Sabahattin Ali'nin öykülerinin konuları Asım Bezirci tarafından ayrıntılı biçimde sınıflandırılmıştır. Bu konular; aşk, köy ve köylüler, işçiler, hastane ve doktorlar, cezaevi ve tutuklular, aydınlar ve yöneticiler... biçimindedir.
Sabahattin Ali ilk öykülerinde aşka daha fazla yer verir ve bu aşklar romantik ve bireysel bir tarzda ele alınır. Değirmen, Viyolonsel, Kırlangıçlar, Kurtarılamayan Şaheser gibi öyküler bu tarz öyküleri arasındadır. Öteki kitaplarındaki Hanende Melek, Hasanboğuldu ve Sırça Köşk içindeki Bir Aşk Masalı aşk öyküleri olarak değerlendirilebilir.
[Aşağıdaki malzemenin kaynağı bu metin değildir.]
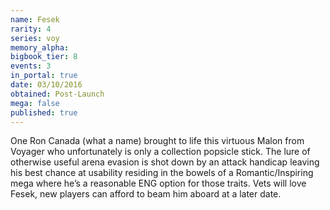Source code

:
 ```yaml
---
name: Fesek
rarity: 4
series: voy
memory_alpha:
bigbook_tier: 8
events: 3
in_portal: true
date: 03/10/2016
obtained: Post-Launch
mega: false
published: true
---
```


One Ron Canada (what a name) brought to life this virtuous Malon from Voyager who unfortunately is only a collection popsicle stick. The lure of otherwise useful arena evasion is shot down by an attack handicap leaving his best chance at usability residing in the bowels of a Romantic/Inspiring mega where he’s a reasonable ENG option for those traits. Vets will love Fesek, new players can afford to beam him aboard at a later date.
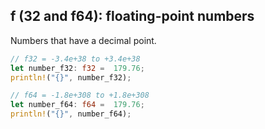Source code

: ## f (32 and f64): floating-point numbers

Numbers that have a decimal point.

```rust
// f32 = -3.4e+38 to +3.4e+38
let number_f32: f32 =  179.76;
println!("{}", number_f32);

// f64 = -1.8e+308 to +1.8e+308
let number_f64: f64 =  179.76;
println!("{}", number_f64);
```
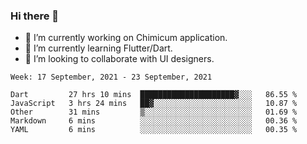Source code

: ### Hi there 👋

<!--
**devcat37/devcat37** is a ✨ _special_ ✨ repository because its `README.md` (this file) appears on your GitHub profile.-->


- 🔭 I’m currently working on Chimicum application.
- 🌱 I’m currently learning Flutter/Dart.
- 👯 I’m looking to collaborate with UI designers.
<!-- - 🤔 I’m looking for help with ... -->

<!--START_SECTION:waka-->
```text
Week: 17 September, 2021 - 23 September, 2021

Dart         27 hrs 10 mins  █████████████████████▓░░░   86.55 % 
JavaScript   3 hrs 24 mins   ██▓░░░░░░░░░░░░░░░░░░░░░░   10.87 % 
Other        31 mins         ▒░░░░░░░░░░░░░░░░░░░░░░░░   01.69 % 
Markdown     6 mins          ░░░░░░░░░░░░░░░░░░░░░░░░░   00.36 % 
YAML         6 mins          ░░░░░░░░░░░░░░░░░░░░░░░░░   00.35 % 
```
<!--END_SECTION:waka-->
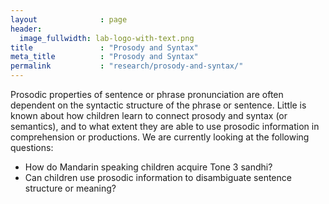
 ```yaml
---
layout              : page
header:
  image_fullwidth: lab-logo-with-text.png
title               : "Prosody and Syntax"
meta_title          : "Prosody and Syntax"
permalink           : "research/prosody-and-syntax/"
---
```


Prosodic properties of sentence or phrase pronunciation are often dependent on the syntactic structure of the phrase or sentence. Little is known about how children learn to connect prosody and syntax (or semantics), and to what extent they are able to use prosodic information in comprehension or productions.   We are currently looking at the following questions:

-   How do Mandarin speaking children acquire Tone 3 sandhi?
-   Can children use prosodic information to disambiguate sentence structure or meaning?
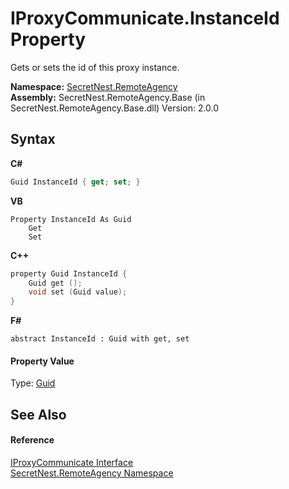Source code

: # IProxyCommunicate.InstanceId Property 
 

Gets or sets the id of this proxy instance.

**Namespace:**&nbsp;<a href="N_SecretNest_RemoteAgency">SecretNest.RemoteAgency</a><br />**Assembly:**&nbsp;SecretNest.RemoteAgency.Base (in SecretNest.RemoteAgency.Base.dll) Version: 2.0.0

## Syntax

**C#**<br />
``` C#
Guid InstanceId { get; set; }
```

**VB**<br />
``` VB
Property InstanceId As Guid
	Get
	Set
```

**C++**<br />
``` C++
property Guid InstanceId {
	Guid get ();
	void set (Guid value);
}
```

**F#**<br />
``` F#
abstract InstanceId : Guid with get, set

```


#### Property Value
Type: <a href="https://docs.microsoft.com/dotnet/api/system.guid" target="_blank">Guid</a>

## See Also


#### Reference
<a href="T_SecretNest_RemoteAgency_IProxyCommunicate">IProxyCommunicate Interface</a><br /><a href="N_SecretNest_RemoteAgency">SecretNest.RemoteAgency Namespace</a><br />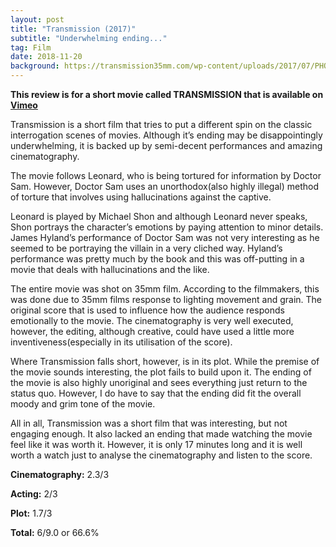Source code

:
 ```yaml
---
layout: post
title: "Transmission (2017)"
subtitle: "Underwhelming ending..."
tag: Film
date: 2018-11-20
background: https://transmission35mm.com/wp-content/uploads/2017/07/PHOTO-OPPORTUNITY-1310x548.jpg
---
```

**This review is for a short movie called TRANSMISSION that is available on [Vimeo](https://goo.gl/dXQsmT)**


Transmission is a short film that tries to put a different spin on the classic interrogation scenes of movies. Although it’s ending may be disappointingly underwhelming, it is backed up by semi-decent performances and amazing cinematography. 

The movie follows Leonard, who is being tortured for information by Doctor Sam. However, Doctor Sam uses an unorthodox(also highly illegal) method of torture that involves using hallucinations against the captive. 

Leonard is played by Michael Shon and although Leonard never speaks, Shon portrays the character’s emotions by paying attention to minor details. James Hyland’s performance of Doctor Sam was not very interesting as he seemed to be portraying the villain in a very cliched way. Hyland’s performance was pretty much by the book and this was off-putting in a movie that deals with hallucinations and the like.

The entire movie was shot on 35mm film. According to the filmmakers, this was done due to 35mm films response to lighting movement and grain. The original score that is used to influence how the audience responds emotionally to the movie. The cinematography is very well executed, however, the editing, although creative, could have used a little more inventiveness(especially in its utilisation of the score). 

Where Transmission falls short, however, is in its plot. While the premise of the movie sounds interesting, the plot fails to build upon it. The ending of the movie is also highly unoriginal and sees everything just return to the status quo. However, I do have to say that the ending did fit the overall moody and grim tone of the movie.

All in all, Transmission was a short film that was interesting, but not engaging enough. It also lacked an ending that made watching the movie feel like it was worth it. However, it is only 17 minutes long and it is well worth a watch just to analyse the cinematography and listen to the score.

**Cinematography:** 2.3/3

**Acting:** 2/3

**Plot:** 1.7/3

**Total:** 6/9.0 or 66.6%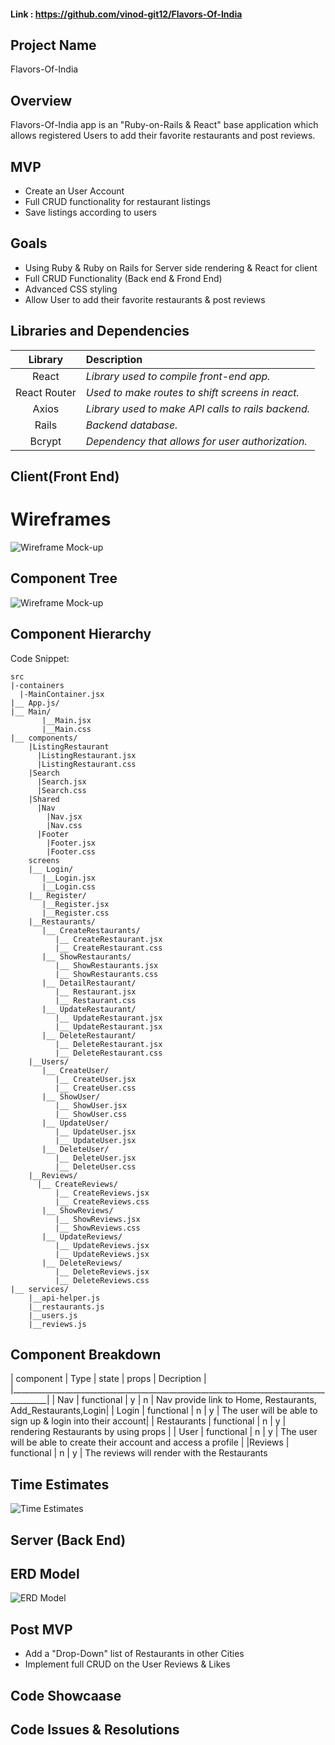 #### Link : https://github.com/vinod-git12/Flavors-Of-India

## Project Name

Flavors-Of-India

## Overview

Flavors-Of-India app is an "Ruby-on-Rails & React" base application which allows registered Users to add their favorite restaurants and post reviews.

## MVP

- Create an User Account
- Full CRUD functionality for restaurant listings
- Save listings according to users

## Goals

- Using Ruby & Ruby on Rails for Server side rendering & React for client
- Full CRUD Functionality (Back end & Frond End)
- Advanced CSS styling
- Allow User to add their favorite restaurants & post reviews

## Libraries and Dependencies

|   Library    | Description                                        |
| :----------: | :------------------------------------------------- |
|    React     | _Library used to compile front-end app._           |
| React Router | _Used to make routes to shift screens in react._   |
|    Axios     | _Library used to make API calls to rails backend._ |
|    Rails     | _Backend database._                                |
|    Bcrypt    | _Dependency that allows for user authorization._   |

## Client(Front End)

# Wireframes

![Wireframe Mock-up](https://i.imgur.com/4GIg7tL.jpg)

## Component Tree

![Wireframe Mock-up](https://i.imgur.com/w4Z1R59.jpg)

## Component Hierarchy

Code Snippet:

```
src
|-containers
  |-MainContainer.jsx
|__ App.js/
|__ Main/
       |__Main.jsx
       |__Main.css
|__ components/
    |ListingRestaurant
      |ListingRestaurant.jsx
      |ListingRestaurant.css
    |Search
      |Search.jsx
      |Search.css
    |Shared
      |Nav
        |Nav.jsx
        |Nav.css
      |Footer
        |Footer.jsx
        |Footer.css
    screens
    |__ Login/
       |__Login.jsx
       |__Login.css
    |__ Register/
       |__Register.jsx
       |__Register.css
    |__Restaurants/
       |__ CreateRestaurants/
          |__ CreateRestaurant.jsx
          |__ CreateRestaurant.css
       |__ ShowRestaurants/
          |__ ShowRestaurants.jsx
          |__ ShowRestaurants.css
       |__ DetailRestaurant/
          |__ Restaurant.jsx
          |__ Restaurant.css
       |__ UpdateRestaurant/
          |__ UpdateRestaurant.jsx
          |__ UpdateRestaurant.jsx
       |__ DeleteRestaurant/
          |__ DeleteRestaurant.jsx
          |__ DeleteRestaurant.css
    |__Users/
       |__ CreateUser/
          |__ CreateUser.jsx
          |__ CreateUser.css
       |__ ShowUser/
          |__ ShowUser.jsx
          |__ ShowUser.css
       |__ UpdateUser/
          |__ UpdateUser.jsx
          |__ UpdateUser.jsx
       |__ DeleteUser/
          |__ DeleteUser.jsx
          |__ DeleteUser.css
    |__Reviews/
      |__ CreateReviews/
          |__ CreateReviews.jsx
          |__ CreateReviews.css
       |__ ShowReviews/
          |__ ShowReviews.jsx
          |__ ShowReviews.css
       |__ UpdateReviews/
          |__ UpdateReviews.jsx
          |__ UpdateReviews.jsx
       |__ DeleteReviews/
          |__ DeleteReviews.jsx
          |__ DeleteReviews.css
|__ services/
    |__api-helper.js
    |__restaurants.js
    |__users.js
    |__reviews.js
```

## Component Breakdown

| component  |      Type  | state | props |                   Decription |
|_______________________________________________________________________________________|
| Nav | functional | y | n | Nav provide link to Home, Restaurants, Add_Restaurants,Login|
| Login | functional | n | y | The user will be able to sign up & login into their account|
| Restaurants | functional | n | y | rendering Restaurants by using props |
| User | functional | n | y | The user will be able to create their account and access a profile |
|Reviews | functional | n | y | The reviews will render with the Restaurants

## Time Estimates

![Time Estimates](https://i.imgur.com/EiQitiH.jpg)

## Server (Back End)

## ERD Model

![ERD Model](https://i.imgur.com/PAiuCmE.jpg)

## Post MVP

- Add a "Drop-Down" list of Restaurants in other Cities
- Implement full CRUD on the User Reviews & Likes

## Code Showcaase

## Code Issues & Resolutions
Sabahattin Ali köy ve köylüleri de tüm renkleri ve çelişkileri ile işlemiş bir öykücüdür: Bir Orman Hikayesi, Candarma Bekir, Kanal, Kağnı'daki Kağnı, Kamyon, Kafa Kağıdı; Ses'teki Sıcak Su, Ses, Yeni Dünya'daki Ayran, Sulfata, Sırça Köşk içindeki Çirkince bu tarz öykülerindendir. Bir Orman Hikayesinde egemen güçler ile köylülerin çelişkisi bir direniş öyküsü biçiminde işlenir. Sermayedarın ormanı kesmesi karşısında köylünün direnişi öykünün dramatik yapısını oluşturur. Kanal'da ağa-köylü çelişkisini işlerken, Ayran'da topraksız, aç, sefil insanları anlatır. Sabahattin Ali'nin öykülerinde işçiler, köylülere göre oldukça azdır; çünkü o yıllarda Türkiye'de fabrika işçiliği yaygın bir olgu değildir. Az sayıda da olsa Apartman, Uyku, Portakal, Millet Yutmuyor öyküleri bu bölüme dahil edilebilir.
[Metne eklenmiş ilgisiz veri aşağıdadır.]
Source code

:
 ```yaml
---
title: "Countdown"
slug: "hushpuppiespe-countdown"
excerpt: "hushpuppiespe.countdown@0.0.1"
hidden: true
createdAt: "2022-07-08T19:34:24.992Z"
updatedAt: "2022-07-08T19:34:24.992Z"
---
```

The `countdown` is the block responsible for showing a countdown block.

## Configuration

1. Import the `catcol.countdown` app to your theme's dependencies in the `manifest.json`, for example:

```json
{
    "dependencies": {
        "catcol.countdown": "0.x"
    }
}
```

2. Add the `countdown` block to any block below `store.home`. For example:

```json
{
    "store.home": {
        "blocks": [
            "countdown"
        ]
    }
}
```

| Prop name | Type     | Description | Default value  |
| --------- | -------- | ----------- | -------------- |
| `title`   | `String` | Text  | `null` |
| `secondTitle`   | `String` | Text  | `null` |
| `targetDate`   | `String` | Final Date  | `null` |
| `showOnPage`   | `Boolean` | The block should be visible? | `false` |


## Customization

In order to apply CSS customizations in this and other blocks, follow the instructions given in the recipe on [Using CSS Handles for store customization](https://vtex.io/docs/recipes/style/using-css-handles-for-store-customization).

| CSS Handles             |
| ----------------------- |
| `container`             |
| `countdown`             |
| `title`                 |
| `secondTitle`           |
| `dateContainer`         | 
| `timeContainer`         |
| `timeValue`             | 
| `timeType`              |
Doktorlar ve hastaneleri ele aldığı öykülerinde aydınlarla halk arasındaki uçurumu gösterir. Yeni Dünya içinde Sulfata; Sırça Köşk'te Böbrek, Cankurtaran öyküleri bunlardan sayılabilir. Özellikle Sulfata'da sıtmaya tutulmuş köylü kadına kinin verilmemesini, yetki ve iktidar sahibi olanların halka bakışını alaylamalı ve taşlayıcı bir dille işler.
Cezaevi ve tutuklular konusunda Sabahattin Ali'nin deneyimleri yoğundur. 1931, 1932 ve 1948'de olmak üzere üç kez hapse giren yazar buradaki gözlem ve izlenimlerini öykü sanatının estetik formları içinde yeniden dönüştürür. Bu öyküler arasında en dikkate değer olanının Duvar, Çaydanlık gibi öyküleri olduğu belirtilir.
Aydınlar ve yöneticiler konusunda birçok öykü yazmıştır. Değirmen'de Bir Siyah Fanila için, Kağnı'da Fikir Arkadaşı, Sırça Köşk'te Beyaz Bir Gemi gibi öykülerinde Anadolu'ya giden aydınların çevreyi yadırgaması, çevreyle uyum sağlayamayıp büyük kentlere kaçışı ya da birbirleriyle çıkar çatışmaları anlatılır. Sabahattin Ali aydınların ülke sorunlarına sırt çeviren, bencil, halktan uzak kişiler olmalarını eleştirir.